Records:

# # # #

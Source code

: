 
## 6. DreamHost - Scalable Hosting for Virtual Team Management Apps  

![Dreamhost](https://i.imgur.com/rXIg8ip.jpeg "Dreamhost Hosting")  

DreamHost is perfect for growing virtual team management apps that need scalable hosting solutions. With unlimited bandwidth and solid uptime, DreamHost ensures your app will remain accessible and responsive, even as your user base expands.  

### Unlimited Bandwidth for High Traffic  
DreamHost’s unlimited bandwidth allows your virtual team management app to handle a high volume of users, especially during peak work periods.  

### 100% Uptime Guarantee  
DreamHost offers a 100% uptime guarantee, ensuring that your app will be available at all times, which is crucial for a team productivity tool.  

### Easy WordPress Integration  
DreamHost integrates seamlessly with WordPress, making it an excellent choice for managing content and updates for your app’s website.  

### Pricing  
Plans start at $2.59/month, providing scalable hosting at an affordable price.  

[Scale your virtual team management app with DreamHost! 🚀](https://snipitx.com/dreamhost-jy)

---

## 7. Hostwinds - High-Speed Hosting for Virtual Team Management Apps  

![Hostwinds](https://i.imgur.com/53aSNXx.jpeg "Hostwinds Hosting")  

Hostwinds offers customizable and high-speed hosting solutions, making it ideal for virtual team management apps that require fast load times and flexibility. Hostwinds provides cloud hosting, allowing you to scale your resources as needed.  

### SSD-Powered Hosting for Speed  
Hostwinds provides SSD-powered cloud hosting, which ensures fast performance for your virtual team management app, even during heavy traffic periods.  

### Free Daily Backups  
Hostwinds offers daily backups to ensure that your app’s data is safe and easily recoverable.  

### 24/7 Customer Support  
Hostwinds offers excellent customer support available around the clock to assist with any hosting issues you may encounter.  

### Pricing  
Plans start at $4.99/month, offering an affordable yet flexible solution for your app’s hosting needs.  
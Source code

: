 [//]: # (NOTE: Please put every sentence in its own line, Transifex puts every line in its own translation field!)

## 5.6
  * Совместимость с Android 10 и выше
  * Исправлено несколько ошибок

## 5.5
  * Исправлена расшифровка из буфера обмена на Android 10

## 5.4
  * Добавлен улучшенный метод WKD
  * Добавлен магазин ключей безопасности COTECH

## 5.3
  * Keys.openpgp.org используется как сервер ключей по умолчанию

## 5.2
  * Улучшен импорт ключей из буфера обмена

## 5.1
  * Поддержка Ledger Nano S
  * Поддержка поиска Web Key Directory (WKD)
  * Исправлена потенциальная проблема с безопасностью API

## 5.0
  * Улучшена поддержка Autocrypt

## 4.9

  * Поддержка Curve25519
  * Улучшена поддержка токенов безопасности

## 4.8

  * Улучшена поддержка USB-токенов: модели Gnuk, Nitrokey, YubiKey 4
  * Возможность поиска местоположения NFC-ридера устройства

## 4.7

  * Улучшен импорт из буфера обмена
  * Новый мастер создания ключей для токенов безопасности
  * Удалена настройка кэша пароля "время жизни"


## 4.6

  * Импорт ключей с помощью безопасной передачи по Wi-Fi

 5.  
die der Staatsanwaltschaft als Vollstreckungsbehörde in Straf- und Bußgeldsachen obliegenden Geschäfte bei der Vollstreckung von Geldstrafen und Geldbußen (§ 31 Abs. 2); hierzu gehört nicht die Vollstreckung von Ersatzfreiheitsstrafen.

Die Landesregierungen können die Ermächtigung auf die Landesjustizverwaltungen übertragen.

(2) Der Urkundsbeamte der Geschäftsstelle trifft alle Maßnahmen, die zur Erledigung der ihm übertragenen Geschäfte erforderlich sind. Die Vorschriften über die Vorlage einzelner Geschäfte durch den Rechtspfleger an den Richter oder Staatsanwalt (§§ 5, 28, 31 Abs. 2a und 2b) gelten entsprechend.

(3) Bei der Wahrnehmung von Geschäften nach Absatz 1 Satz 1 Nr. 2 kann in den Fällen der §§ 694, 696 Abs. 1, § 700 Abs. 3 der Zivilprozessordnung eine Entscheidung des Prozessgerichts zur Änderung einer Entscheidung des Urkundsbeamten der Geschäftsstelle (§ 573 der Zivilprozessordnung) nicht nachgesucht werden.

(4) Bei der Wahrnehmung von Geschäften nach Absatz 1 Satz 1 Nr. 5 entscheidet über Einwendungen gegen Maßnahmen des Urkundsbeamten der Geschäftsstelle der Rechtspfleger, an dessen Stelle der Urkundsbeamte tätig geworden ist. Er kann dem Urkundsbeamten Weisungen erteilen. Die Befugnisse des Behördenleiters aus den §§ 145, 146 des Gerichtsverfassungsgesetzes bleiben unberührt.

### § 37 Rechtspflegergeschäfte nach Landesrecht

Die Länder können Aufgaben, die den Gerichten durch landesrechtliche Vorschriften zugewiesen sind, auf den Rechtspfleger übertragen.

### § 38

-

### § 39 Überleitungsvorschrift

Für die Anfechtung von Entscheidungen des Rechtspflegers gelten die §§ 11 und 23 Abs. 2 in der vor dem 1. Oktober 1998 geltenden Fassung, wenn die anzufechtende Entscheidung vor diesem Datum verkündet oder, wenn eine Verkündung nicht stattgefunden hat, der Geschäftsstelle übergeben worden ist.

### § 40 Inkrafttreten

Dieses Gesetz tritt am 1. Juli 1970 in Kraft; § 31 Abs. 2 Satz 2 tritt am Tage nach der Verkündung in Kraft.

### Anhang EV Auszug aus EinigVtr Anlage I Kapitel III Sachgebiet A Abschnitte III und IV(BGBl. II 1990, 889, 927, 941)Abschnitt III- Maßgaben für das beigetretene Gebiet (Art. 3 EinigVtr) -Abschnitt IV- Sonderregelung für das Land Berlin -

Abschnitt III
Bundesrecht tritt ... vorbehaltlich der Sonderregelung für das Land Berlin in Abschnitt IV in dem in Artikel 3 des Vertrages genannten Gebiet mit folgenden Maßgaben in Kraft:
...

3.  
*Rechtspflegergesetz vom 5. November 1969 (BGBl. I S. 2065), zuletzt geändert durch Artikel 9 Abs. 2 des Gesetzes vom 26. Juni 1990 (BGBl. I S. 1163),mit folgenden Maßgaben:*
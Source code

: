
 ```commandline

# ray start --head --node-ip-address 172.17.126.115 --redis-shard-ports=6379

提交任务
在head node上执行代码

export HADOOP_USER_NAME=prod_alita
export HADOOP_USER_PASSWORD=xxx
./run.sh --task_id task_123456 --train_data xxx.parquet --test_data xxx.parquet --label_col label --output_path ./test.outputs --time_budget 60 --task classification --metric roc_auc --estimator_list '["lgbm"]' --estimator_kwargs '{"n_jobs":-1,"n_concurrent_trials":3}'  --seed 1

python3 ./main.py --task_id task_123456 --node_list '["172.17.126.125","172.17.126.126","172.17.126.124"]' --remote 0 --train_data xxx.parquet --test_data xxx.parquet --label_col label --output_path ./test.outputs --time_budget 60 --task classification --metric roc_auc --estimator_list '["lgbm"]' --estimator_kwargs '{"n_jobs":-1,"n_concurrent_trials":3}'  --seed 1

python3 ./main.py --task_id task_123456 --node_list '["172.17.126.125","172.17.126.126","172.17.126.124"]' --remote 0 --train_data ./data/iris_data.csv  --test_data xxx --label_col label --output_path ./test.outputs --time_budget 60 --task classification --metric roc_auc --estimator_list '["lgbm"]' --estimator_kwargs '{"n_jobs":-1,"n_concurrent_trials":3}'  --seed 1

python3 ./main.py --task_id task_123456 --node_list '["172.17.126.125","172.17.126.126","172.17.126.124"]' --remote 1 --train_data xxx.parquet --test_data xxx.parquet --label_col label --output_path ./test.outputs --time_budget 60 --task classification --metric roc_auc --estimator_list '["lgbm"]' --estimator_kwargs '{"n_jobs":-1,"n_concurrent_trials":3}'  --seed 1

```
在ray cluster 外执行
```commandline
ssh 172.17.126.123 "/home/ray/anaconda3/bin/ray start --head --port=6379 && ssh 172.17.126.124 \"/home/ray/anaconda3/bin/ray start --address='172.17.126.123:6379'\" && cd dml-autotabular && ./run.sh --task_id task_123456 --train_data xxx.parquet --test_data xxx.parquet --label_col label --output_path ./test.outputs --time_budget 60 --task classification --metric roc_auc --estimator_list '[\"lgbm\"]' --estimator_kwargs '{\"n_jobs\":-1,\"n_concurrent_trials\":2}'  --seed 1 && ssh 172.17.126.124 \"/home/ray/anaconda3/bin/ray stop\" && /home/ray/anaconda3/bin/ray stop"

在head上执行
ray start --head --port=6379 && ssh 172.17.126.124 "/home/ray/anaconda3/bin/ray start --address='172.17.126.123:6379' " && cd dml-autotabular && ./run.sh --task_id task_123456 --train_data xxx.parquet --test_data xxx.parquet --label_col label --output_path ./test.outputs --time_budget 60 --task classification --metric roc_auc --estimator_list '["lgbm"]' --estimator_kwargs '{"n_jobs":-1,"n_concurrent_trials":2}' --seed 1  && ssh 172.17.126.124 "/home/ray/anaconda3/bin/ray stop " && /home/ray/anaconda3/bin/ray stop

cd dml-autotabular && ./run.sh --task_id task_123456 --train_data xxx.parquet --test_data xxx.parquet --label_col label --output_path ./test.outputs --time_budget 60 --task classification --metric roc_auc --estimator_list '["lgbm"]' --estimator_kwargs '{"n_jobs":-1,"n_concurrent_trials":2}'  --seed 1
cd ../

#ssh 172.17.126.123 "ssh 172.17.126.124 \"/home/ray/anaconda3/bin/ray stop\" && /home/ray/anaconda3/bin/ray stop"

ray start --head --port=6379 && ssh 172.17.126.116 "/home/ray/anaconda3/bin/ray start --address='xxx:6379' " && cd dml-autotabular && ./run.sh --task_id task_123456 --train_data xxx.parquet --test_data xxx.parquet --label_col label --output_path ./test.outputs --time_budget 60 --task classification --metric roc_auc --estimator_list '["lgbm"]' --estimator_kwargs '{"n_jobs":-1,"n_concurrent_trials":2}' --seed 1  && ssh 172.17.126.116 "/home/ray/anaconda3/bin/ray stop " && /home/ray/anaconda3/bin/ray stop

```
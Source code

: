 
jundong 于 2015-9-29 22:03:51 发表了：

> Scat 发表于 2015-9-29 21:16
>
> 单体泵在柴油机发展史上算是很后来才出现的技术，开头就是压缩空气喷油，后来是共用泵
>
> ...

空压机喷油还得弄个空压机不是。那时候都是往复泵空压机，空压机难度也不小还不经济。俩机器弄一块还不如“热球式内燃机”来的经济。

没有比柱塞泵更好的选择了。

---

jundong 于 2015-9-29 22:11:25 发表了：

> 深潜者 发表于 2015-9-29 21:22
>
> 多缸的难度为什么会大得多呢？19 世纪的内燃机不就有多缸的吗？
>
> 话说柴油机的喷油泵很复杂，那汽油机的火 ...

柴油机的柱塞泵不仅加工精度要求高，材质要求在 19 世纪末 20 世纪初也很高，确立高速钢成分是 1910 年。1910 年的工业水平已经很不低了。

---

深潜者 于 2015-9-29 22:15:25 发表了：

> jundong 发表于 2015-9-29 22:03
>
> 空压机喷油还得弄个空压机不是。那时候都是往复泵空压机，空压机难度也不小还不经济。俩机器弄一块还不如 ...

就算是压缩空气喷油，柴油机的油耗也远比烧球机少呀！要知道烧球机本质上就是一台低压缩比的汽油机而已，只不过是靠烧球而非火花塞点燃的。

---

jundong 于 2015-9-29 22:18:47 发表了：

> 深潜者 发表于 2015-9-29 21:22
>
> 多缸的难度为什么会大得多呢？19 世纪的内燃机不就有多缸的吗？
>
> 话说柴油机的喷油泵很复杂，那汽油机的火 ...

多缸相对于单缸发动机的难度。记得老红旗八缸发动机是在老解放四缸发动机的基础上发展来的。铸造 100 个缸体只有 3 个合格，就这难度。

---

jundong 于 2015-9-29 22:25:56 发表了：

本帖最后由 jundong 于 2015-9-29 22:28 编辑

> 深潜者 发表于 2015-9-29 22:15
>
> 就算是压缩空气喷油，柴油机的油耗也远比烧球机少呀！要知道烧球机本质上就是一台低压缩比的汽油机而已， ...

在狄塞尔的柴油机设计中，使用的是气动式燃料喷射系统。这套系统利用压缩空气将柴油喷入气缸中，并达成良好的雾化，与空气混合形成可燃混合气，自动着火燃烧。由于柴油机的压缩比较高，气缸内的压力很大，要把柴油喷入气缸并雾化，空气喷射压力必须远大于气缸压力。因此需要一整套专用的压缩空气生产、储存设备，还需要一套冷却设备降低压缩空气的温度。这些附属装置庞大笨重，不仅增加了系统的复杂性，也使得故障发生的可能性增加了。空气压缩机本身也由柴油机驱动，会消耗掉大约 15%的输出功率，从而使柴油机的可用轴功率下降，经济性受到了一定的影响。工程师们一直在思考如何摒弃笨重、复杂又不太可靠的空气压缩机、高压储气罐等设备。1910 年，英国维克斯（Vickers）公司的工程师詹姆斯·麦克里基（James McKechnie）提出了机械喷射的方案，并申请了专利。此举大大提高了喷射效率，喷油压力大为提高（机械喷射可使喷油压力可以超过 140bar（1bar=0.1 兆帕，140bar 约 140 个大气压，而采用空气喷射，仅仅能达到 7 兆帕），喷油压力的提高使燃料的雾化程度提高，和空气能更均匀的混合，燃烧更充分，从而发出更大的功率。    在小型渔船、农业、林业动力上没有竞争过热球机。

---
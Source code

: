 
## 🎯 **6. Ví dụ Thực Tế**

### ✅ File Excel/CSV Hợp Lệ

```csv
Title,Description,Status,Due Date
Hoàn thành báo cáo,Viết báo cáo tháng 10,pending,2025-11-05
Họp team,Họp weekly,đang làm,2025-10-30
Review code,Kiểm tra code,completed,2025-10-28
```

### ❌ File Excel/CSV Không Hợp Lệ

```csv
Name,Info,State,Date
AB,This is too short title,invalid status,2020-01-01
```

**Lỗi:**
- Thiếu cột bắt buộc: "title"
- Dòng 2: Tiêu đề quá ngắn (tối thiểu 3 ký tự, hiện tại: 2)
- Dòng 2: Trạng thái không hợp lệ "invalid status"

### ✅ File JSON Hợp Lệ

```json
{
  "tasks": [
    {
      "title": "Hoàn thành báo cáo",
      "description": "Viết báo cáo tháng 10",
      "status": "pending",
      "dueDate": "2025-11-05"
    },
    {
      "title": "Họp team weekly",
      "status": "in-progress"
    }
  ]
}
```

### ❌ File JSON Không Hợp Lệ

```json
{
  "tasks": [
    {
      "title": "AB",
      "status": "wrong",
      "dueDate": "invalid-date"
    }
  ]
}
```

# # # #

What you are asked to do:
Lines wanted from the listing above: the line with "own translation field!)" up to and including the line with "Nitrokey, YubiKey 4". Please write them out exactly, adding nothing else.

Expected answer:
: [//]: # (NOTE: Please put every sentence in its own line, Transifex puts every line in its own translation field!)

## 5.6
  * Совместимость с Android 10 и выше
  * Исправлено несколько ошибок

## 5.5
  * Исправлена расшифровка из буфера обмена на Android 10

## 5.4
  * Добавлен улучшенный метод WKD
  * Добавлен магазин ключей безопасности COTECH

## 5.3
  * Keys.openpgp.org используется как сервер ключей по умолчанию

## 5.2
  * Улучшен импорт ключей из буфера обмена

## 5.1
  * Поддержка Ledger Nano S
  * Поддержка поиска Web Key Directory (WKD)
  * Исправлена потенциальная проблема с безопасностью API

## 5.0
  * Улучшена поддержка Autocrypt

## 4.9

  * Поддержка Curve25519
  * Улучшена поддержка токенов безопасности

## 4.8

  * Улучшена поддержка USB-токенов: модели Gnuk, Nitrokey, YubiKey 4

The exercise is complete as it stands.